*** Task input ***

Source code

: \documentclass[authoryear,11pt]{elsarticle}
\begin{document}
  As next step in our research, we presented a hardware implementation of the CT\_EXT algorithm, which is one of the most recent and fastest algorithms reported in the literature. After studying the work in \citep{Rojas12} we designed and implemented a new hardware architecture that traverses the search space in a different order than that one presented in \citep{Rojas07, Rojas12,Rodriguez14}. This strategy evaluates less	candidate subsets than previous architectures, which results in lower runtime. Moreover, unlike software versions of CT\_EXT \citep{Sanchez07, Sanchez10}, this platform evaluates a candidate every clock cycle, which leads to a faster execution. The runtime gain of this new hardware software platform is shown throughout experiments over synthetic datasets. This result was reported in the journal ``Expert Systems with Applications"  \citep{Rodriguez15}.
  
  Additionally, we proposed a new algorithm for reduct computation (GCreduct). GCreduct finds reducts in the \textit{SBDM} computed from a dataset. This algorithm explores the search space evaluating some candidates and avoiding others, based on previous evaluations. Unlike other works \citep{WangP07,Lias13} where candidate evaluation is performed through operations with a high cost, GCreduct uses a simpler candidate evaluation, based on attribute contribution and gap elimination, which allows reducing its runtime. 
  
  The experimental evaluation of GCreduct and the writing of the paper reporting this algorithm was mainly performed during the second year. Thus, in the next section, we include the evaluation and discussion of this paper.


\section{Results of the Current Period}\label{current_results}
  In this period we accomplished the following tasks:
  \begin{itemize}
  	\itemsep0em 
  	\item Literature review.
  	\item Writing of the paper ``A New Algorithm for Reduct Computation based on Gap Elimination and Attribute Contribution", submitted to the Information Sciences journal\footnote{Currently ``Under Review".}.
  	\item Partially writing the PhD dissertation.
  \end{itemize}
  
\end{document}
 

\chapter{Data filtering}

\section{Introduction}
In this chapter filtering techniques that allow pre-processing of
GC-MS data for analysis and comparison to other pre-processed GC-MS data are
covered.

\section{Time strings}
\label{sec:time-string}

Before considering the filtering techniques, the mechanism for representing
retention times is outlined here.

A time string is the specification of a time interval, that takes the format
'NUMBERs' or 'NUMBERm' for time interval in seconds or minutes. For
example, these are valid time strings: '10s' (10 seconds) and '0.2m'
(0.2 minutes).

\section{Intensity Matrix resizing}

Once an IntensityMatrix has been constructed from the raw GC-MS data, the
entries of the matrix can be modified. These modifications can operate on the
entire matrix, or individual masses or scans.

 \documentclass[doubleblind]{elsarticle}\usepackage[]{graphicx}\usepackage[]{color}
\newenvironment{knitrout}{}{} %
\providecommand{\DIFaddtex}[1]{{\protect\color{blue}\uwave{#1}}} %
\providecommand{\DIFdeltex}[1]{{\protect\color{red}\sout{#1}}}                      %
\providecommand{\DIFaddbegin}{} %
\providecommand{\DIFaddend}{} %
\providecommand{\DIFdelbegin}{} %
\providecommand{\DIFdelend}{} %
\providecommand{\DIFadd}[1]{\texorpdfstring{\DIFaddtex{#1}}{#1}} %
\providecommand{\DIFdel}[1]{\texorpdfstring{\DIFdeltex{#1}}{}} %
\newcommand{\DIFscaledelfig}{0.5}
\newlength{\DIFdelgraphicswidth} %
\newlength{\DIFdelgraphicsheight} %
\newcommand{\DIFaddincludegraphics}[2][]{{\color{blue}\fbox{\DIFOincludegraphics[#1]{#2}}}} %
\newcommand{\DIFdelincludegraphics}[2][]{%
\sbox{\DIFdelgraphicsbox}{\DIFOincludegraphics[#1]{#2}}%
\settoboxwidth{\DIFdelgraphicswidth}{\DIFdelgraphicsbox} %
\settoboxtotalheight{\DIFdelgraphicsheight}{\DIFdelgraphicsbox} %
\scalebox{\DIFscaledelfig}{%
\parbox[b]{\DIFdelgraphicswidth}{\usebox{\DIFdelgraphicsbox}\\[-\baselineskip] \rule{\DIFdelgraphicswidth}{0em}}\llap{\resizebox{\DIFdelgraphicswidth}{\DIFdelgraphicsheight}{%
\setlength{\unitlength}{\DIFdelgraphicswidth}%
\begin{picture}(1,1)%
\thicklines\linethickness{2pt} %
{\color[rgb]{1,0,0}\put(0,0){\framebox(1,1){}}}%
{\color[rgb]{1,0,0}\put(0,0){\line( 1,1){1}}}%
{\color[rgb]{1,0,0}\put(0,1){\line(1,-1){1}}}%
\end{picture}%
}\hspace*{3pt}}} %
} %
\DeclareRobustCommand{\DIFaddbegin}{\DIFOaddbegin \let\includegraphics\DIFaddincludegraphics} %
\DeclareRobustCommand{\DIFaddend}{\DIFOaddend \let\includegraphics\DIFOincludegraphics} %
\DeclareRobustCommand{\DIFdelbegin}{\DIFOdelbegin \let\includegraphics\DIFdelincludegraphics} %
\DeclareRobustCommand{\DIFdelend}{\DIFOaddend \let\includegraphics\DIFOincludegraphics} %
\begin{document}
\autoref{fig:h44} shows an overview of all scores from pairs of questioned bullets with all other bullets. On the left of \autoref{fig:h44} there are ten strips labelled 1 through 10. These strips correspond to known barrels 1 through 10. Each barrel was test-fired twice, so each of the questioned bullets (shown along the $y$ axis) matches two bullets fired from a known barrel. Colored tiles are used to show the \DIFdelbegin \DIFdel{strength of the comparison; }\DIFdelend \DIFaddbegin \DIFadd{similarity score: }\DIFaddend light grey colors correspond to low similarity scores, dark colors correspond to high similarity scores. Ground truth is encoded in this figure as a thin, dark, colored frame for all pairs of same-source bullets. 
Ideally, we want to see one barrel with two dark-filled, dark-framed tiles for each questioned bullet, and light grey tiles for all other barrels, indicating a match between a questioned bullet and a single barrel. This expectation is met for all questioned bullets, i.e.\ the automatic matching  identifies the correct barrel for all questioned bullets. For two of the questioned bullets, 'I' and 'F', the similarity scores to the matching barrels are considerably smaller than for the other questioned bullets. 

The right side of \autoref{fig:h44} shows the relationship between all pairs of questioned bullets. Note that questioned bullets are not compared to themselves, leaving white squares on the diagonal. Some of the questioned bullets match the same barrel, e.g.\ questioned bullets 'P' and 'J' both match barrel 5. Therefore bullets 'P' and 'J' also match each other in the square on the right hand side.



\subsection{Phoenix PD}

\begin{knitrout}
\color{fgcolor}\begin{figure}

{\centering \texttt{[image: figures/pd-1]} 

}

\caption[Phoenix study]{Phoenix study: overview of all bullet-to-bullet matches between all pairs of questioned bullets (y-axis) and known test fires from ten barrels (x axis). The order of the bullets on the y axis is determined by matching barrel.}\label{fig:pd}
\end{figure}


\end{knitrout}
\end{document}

*** End of Task input ***

> _Assignment_:
Write the entries out once more, exactly as given.

> _Exercise response_:
Source code

: \documentclass[authoryear,11pt]{elsarticle}
\begin{document}
  As next step in our research, we presented a hardware implementation of the CT\_EXT algorithm, which is one of the most recent and fastest algorithms reported in the literature. After studying the work in \citep{Rojas12} we designed and implemented a new hardware architecture that traverses the search space in a different order than that one presented in \citep{Rojas07, Rojas12,Rodriguez14}. This strategy evaluates less	candidate subsets than previous architectures, which results in lower runtime. Moreover, unlike software versions of CT\_EXT \citep{Sanchez07, Sanchez10}, this platform evaluates a candidate every clock cycle, which leads to a faster execution. The runtime gain of this new hardware software platform is shown throughout experiments over synthetic datasets. This result was reported in the journal ``Expert Systems with Applications"  \citep{Rodriguez15}.
  
  Additionally, we proposed a new algorithm for reduct computation (GCreduct). GCreduct finds reducts in the \textit{SBDM} computed from a dataset. This algorithm explores the search space evaluating some candidates and avoiding others, based on previous evaluations. Unlike other works \citep{WangP07,Lias13} where candidate evaluation is performed through operations with a high cost, GCreduct uses a simpler candidate evaluation, based on attribute contribution and gap elimination, which allows reducing its runtime. 
  
  The experimental evaluation of GCreduct and the writing of the paper reporting this algorithm was mainly performed during the second year. Thus, in the next section, we include the evaluation and discussion of this paper.


\section{Results of the Current Period}\label{current_results}
  In this period we accomplished the following tasks:
  \begin{itemize}
  	\itemsep0em 
  	\item Literature review.
  	\item Writing of the paper ``A New Algorithm for Reduct Computation based on Gap Elimination and Attribute Contribution", submitted to the Information Sciences journal\footnote{Currently ``Under Review".}.
  	\item Partially writing the PhD dissertation.
  \end{itemize}
  
\end{document}
 

\chapter{Data filtering}

\section{Introduction}
In this chapter filtering techniques that allow pre-processing of
GC-MS data for analysis and comparison to other pre-processed GC-MS data are
covered.

\section{Time strings}
\label{sec:time-string}

Before considering the filtering techniques, the mechanism for representing
retention times is outlined here.

A time string is the specification of a time interval, that takes the format
'NUMBERs' or 'NUMBERm' for time interval in seconds or minutes. For
example, these are valid time strings: '10s' (10 seconds) and '0.2m'
(0.2 minutes).

\section{Intensity Matrix resizing}

Once an IntensityMatrix has been constructed from the raw GC-MS data, the
entries of the matrix can be modified. These modifications can operate on the
entire matrix, or individual masses or scans.

 \documentclass[doubleblind]{elsarticle}\usepackage[]{graphicx}\usepackage[]{color}
\newenvironment{knitrout}{}{} %
\providecommand{\DIFaddtex}[1]{{\protect\color{blue}\uwave{#1}}} %
\providecommand{\DIFdeltex}[1]{{\protect\color{red}\sout{#1}}}                      %
\providecommand{\DIFaddbegin}{} %
\providecommand{\DIFaddend}{} %
\providecommand{\DIFdelbegin}{} %
\providecommand{\DIFdelend}{} %
\providecommand{\DIFadd}[1]{\texorpdfstring{\DIFaddtex{#1}}{#1}} %
\providecommand{\DIFdel}[1]{\texorpdfstring{\DIFdeltex{#1}}{}} %
\newcommand{\DIFscaledelfig}{0.5}
\newlength{\DIFdelgraphicswidth} %
\newlength{\DIFdelgraphicsheight} %
\newcommand{\DIFaddincludegraphics}[2][]{{\color{blue}\fbox{\DIFOincludegraphics[#1]{#2}}}} %
\newcommand{\DIFdelincludegraphics}[2][]{%
\sbox{\DIFdelgraphicsbox}{\DIFOincludegraphics[#1]{#2}}%
\settoboxwidth{\DIFdelgraphicswidth}{\DIFdelgraphicsbox} %
\settoboxtotalheight{\DIFdelgraphicsheight}{\DIFdelgraphicsbox} %
\scalebox{\DIFscaledelfig}{%
\parbox[b]{\DIFdelgraphicswidth}{\usebox{\DIFdelgraphicsbox}\\[-\baselineskip] \rule{\DIFdelgraphicswidth}{0em}}\llap{\resizebox{\DIFdelgraphicswidth}{\DIFdelgraphicsheight}{%
\setlength{\unitlength}{\DIFdelgraphicswidth}%
\begin{picture}(1,1)%
\thicklines\linethickness{2pt} %
{\color[rgb]{1,0,0}\put(0,0){\framebox(1,1){}}}%
{\color[rgb]{1,0,0}\put(0,0){\line( 1,1){1}}}%
{\color[rgb]{1,0,0}\put(0,1){\line(1,-1){1}}}%
\end{picture}%
}\hspace*{3pt}}} %
} %
\DeclareRobustCommand{\DIFaddbegin}{\DIFOaddbegin \let\includegraphics\DIFaddincludegraphics} %
\DeclareRobustCommand{\DIFaddend}{\DIFOaddend \let\includegraphics\DIFOincludegraphics} %
\DeclareRobustCommand{\DIFdelbegin}{\DIFOdelbegin \let\includegraphics\DIFdelincludegraphics} %
\DeclareRobustCommand{\DIFdelend}{\DIFOaddend \let\includegraphics\DIFOincludegraphics} %
\begin{document}
\autoref{fig:h44} shows an overview of all scores from pairs of questioned bullets with all other bullets. On the left of \autoref{fig:h44} there are ten strips labelled 1 through 10. These strips correspond to known barrels 1 through 10. Each barrel was test-fired twice, so each of the questioned bullets (shown along the $y$ axis) matches two bullets fired from a known barrel. Colored tiles are used to show the \DIFdelbegin \DIFdel{strength of the comparison; }\DIFdelend \DIFaddbegin \DIFadd{similarity score: }\DIFaddend light grey colors correspond to low similarity scores, dark colors correspond to high similarity scores. Ground truth is encoded in this figure as a thin, dark, colored frame for all pairs of same-source bullets. 
Ideally, we want to see one barrel with two dark-filled, dark-framed tiles for each questioned bullet, and light grey tiles for all other barrels, indicating a match between a questioned bullet and a single barrel. This expectation is met for all questioned bullets, i.e.\ the automatic matching  identifies the correct barrel for all questioned bullets. For two of the questioned bullets, 'I' and 'F', the similarity scores to the matching barrels are considerably smaller than for the other questioned bullets. 

The right side of \autoref{fig:h44} shows the relationship between all pairs of questioned bullets. Note that questioned bullets are not compared to themselves, leaving white squares on the diagonal. Some of the questioned bullets match the same barrel, e.g.\ questioned bullets 'P' and 'J' both match barrel 5. Therefore bullets 'P' and 'J' also match each other in the square on the right hand side.



\subsection{Phoenix PD}

\begin{knitrout}
\color{fgcolor}\begin{figure}

{\centering \texttt{[image: figures/pd-1]} 

}

\caption[Phoenix study]{Phoenix study: overview of all bullet-to-bullet matches between all pairs of questioned bullets (y-axis) and known test fires from ten barrels (x axis). The order of the bullets on the y axis is determined by matching barrel.}\label{fig:pd}
\end{figure}


\end{knitrout}
\end{document}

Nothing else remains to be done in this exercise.